Why irrational? Because everyone knows the market would eventually find its bottom and rebound. Then, those same investors who jumped ship on the way down, were some of the last to jump back in as the market charged to new highs in early 2013.
The result for the average investor was the exact opposite from the stated goal of buying low and selling high. Many ended up selling low, then buying high. This result is what financial advisors point to as investors acting irrationally.
Investor vs Investment
In my opinion, buying high and selling low in 2008 did not happen because of irrational behavior, it happened because of irrational investments. It turns out that it was the best decision any investor knew how to make.
Ex Post Facto Advice
Investors take action as market events unfold. We don’t have the privilege of “waiting out” the market as it bottoms. Yet this is exactly how investment advisors want us to act.

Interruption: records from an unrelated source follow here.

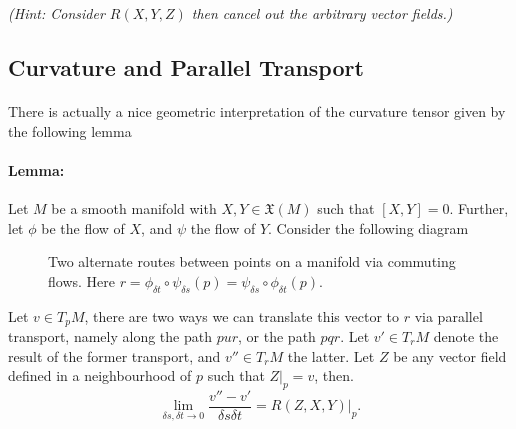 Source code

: \documentclass[11pt,fleqn]{report}
\begin{document}
\textit{(Hint: Consider $R(X,Y,Z)$ then cancel out the arbitrary vector fields.)}

\subsection{Curvature and Parallel Transport}

\paragraph{} There is actually a nice geometric interpretation of the curvature tensor given by the following lemma

\paragraph{Lemma:} Let $M$ be a smooth manifold with $X,Y \in \mathfrak{X}(M)$ such that $[X,Y]=0$. Further, let $\phi$ be the flow of $X$, and $\psi$ the flow of $Y$.
Consider the following diagram

\begin{figure}[h]
	\begin{center}
	\caption{Two alternate routes between points on a manifold via commuting flows. Here $r = \phi_{\delta t} \circ \psi_{\delta s}(p) = \psi_{\delta s} \circ \phi_{\delta t}(p)$.}
	\end{center}
\end{figure}

Let $v \in T_pM$, there are two ways we can translate this vector to $r$ via parallel transport, namely along the path $pur$, or the path $pqr$. Let $v' \in T_rM$ denote the result of the former transport, and $v'' \in T_rM$ the latter. Let $Z$ be any vector field defined in a neighbourhood of $p$ such that $Z\vert_p = v$, then.
	\begin{equation}
		\lim_{\delta s, \delta t \to 0} \frac{v'' - v'}{\delta s \delta t} = R(Z,X,Y)\vert_{p}.
	\end{equation}
	
\end{document}
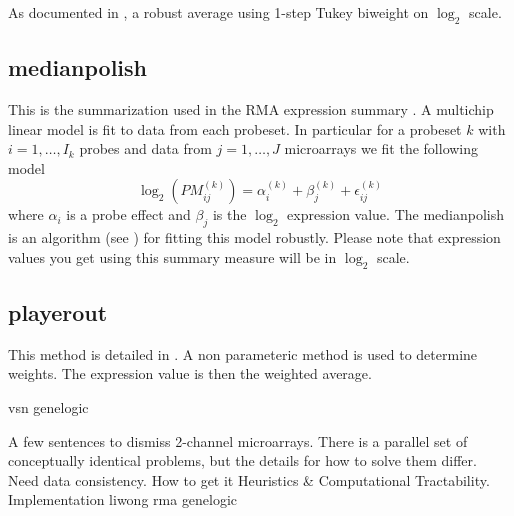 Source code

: As documented in \cite{affy:tech:2002}, a robust average using 1-step Tukey biweight on $\log_2$ scale.

\subsection{medianpolish}

This is the summarization used in the RMA expression summary \cite{PMID_12582260,PMID_12925520}. A multichip linear model is fit to data from each probeset. In particular for a probeset $k$ with $i=1,\dots,I_k$ probes and data from $j=1,\dots,J$ microarrays we fit the following model
\begin{equation*}
\log_2\left(PM^{(k)}_{ij}\right) = \alpha_i^{(k)} + \beta_j^{(k)} + \epsilon_{ij}^{(k)}
\end{equation*}
where $\alpha_i$ is a probe effect and $\beta_j$ is the $\log_2$ expression value. The medianpolish is an algorithm (see \cite{tukey:1977}) for fitting this model robustly. Please note that expression values you get using this summary measure will be in $\log_2$ scale.

\subsection{playerout}

This method is detailed in \cite{Lazardis:etal:2002}. A non parameteric method is used to determine weights. The expression value is then the weighted average.

vsn			\cite{PMID_12169536}
genelogic		\cite{PMID_17059591}

A few sentences to dismiss 2-channel microarrays.  There is a parallel set of conceptually identical problems, but the details for how to solve them differ.
Need data consistency.  How to get it
Heuristics \& Computational Tractability.  Implementation
liwong			\cite{PMID_11134512,PMID_11532216}
rma			\cite{PMID_12582260,PMID_12925520}
genelogic		\cite{PMID_17059591}

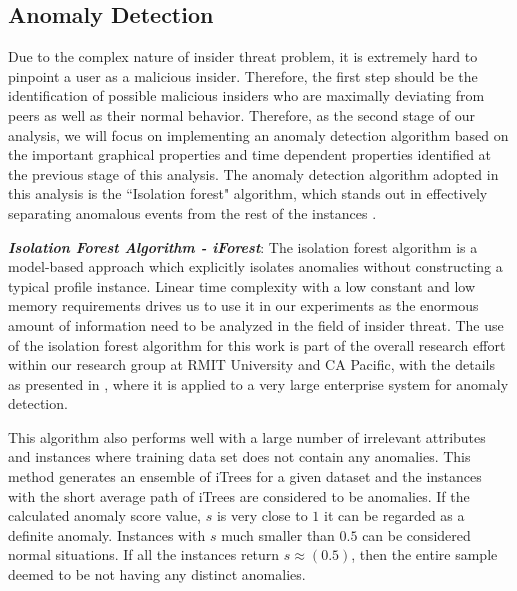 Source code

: \documentclass[conference,draftclsnofoot,onecolumn]{IEEEtran}%
\begin{document}
\subsection{Anomaly Detection}
Due to the complex nature of insider threat problem, it is extremely hard to pinpoint a user as a malicious insider. Therefore, the first step should be the identification of possible malicious insiders who are maximally deviating from peers as well as their normal behavior. Therefore, as the second stage of our analysis, we will focus on implementing an anomaly detection algorithm based on the important graphical properties and time dependent properties identified at the previous stage of this analysis. The anomaly detection algorithm adopted in this analysis is the ``Isolation forest" algorithm, which stands out in effectively separating anomalous events from the rest of the instances \cite{IForest}. 

\textbf{\textit{Isolation Forest Algorithm - iForest}}:
The isolation forest algorithm is a model-based approach which explicitly isolates anomalies without constructing a typical profile instance. Linear time complexity with a low constant and low memory requirements drives us to use it in our experiments as the enormous amount of information need to be analyzed in the field of insider threat. The use of the isolation forest algorithm for this work is part of the overall research effort within our research group  at RMIT University and CA Pacific, with the details as presented in \cite{Li2016}, where it is applied to a very large enterprise system for anomaly detection. 

This algorithm also performs well with a large number of irrelevant attributes and instances where training data set does not contain any anomalies. This method generates an ensemble of iTrees for a given dataset and the instances with the short average path of iTrees are considered to be anomalies. If the calculated anomaly score value, $s$ is very close to $1$ it can be regarded as a definite anomaly. Instances with $s$ much smaller than $0.5$ can be considered normal situations. If all the instances return $s \approx(0.5)$, then the entire sample deemed to be not having any distinct anomalies.
\end{document}
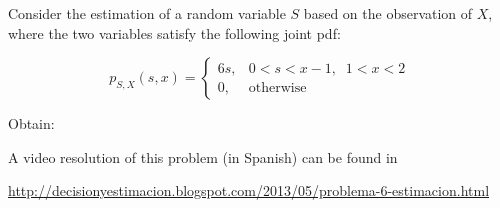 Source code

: \else

\question Consider the estimation of a random variable $S$ based on the observation of $X$, where the two variables satisfy the following joint pdf:

$$p_{S,X}(s,x)= \left\lbrace  \begin{array}{ll} 6s, & 0<s<x-1, \; \; 1<x<2 \\
0, & \mbox{otherwise}  \end{array}  \right. $$

Obtain:

 \begin{solution}
 
 A video resolution of this problem (in Spanish) can be found in
 
\url{http://decisionyestimacion.blogspot.com/2013/05/problema-6-estimacion.html}

 \end{solution}

\fi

Because our retirement is on the line, we as investors have to look at situations in the market from the perspective of, “what are the costs to me if the market continues to go down versus my potential benefit if rebounds and comes back up?” Obviously, the cost of losing everything is greater than the potential of making incremental gains, so we draw a line in the sand and say if my portfolio falls below “x”, then I have no choice but to protect what I have left. This is why we sell on the way down.
Buying back in has its own set of challenges. Because we hold on as long as we can before exiting, we can’t just jump right back in as soon as we see the green bar shoot upward. We have to ensure that those seeds of recovery have taken root before we can manage more risk with our diminished nest egg. We wait. We wait until our confidence is high enough to justify the risk.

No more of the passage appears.